The lodestar for me is the importance of having authoritative civilian sources of defense expertise, both in and out of government. This is critical for both our national security and our democracy. You need a civil-military dialogue, but both sides of the dialogue have to be informed. To cultivate the necessary civilian expertise, you have to have places that train people to do serious defense analysis outside of the military services. SSP does that, and I think SSP graduates carry that mission with them wherever they go. Certainly I do. Even for my undergraduates who won’t go directly into the national security field, merely sensitizing them to the complexity of security issues by giving them some points of reference and basic analytical tools is valuable. That is part of how you generate informed public debate on security issues.
The one other big value from SSP that has really stuck with me is intellectual egalitarianism. SSP was completely non-hierarchical. At the Wednesday seminar, you would hear questions from the likes of Carl Kaysen, but all the graduate students would be given a turn as well. The working assumption until proven otherwise was that anyone might have a good insight or idea. That is a useful mindset to have in this field and in life generally. It forces you to truly listen.
5) One of the primary premises of the MIT SSP is “War is an extension of politics. Politics causes wars. Policy must be the governing force.” Can you explain how, in your experience, this has been true or false? What has been your own experience?
I guess I drank the SSP Kool-Aid, because those are the major themes in all of my work. I think people might assume that militaries are apolitical organizations and that war is a science. But military organizations have incredibly interesting internal political dynamics that affect how they behave in war and even in peacetime.
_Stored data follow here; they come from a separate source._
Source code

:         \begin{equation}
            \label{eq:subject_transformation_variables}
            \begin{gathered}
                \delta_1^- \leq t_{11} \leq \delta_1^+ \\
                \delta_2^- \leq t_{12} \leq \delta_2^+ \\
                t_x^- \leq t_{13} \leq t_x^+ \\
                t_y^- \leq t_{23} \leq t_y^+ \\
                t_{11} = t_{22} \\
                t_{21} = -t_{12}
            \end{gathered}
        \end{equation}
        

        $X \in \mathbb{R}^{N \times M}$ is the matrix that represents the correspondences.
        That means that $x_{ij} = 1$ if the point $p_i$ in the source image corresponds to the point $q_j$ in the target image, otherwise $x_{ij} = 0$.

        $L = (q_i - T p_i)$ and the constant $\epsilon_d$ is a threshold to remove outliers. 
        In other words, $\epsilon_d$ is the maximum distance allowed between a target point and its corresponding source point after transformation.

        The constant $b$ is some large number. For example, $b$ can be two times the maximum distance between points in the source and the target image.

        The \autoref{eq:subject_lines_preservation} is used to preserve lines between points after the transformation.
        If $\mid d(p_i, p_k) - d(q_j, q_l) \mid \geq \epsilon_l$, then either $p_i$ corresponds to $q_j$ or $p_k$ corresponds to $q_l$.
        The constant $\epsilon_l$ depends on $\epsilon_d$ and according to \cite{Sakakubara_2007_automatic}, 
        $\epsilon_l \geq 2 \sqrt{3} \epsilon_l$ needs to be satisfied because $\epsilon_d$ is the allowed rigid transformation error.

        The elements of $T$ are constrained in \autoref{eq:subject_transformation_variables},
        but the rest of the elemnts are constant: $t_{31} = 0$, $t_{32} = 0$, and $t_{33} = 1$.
The interactions between civilian leaders and military officers are also highly political. I don't mean that in a pejorative way but simply in the sense that there are differing interests and perspectives, and competition for power. That is inherent to the process and must be understood, not assumed away. All of my work on civil-military relations, defense policy, Persian Gulf issues, and nuclear strategy springs from this basic orientation toward the issues.
6) What is the part of your current position that you think allows you the most satisfaction and/or dissatisfaction and why?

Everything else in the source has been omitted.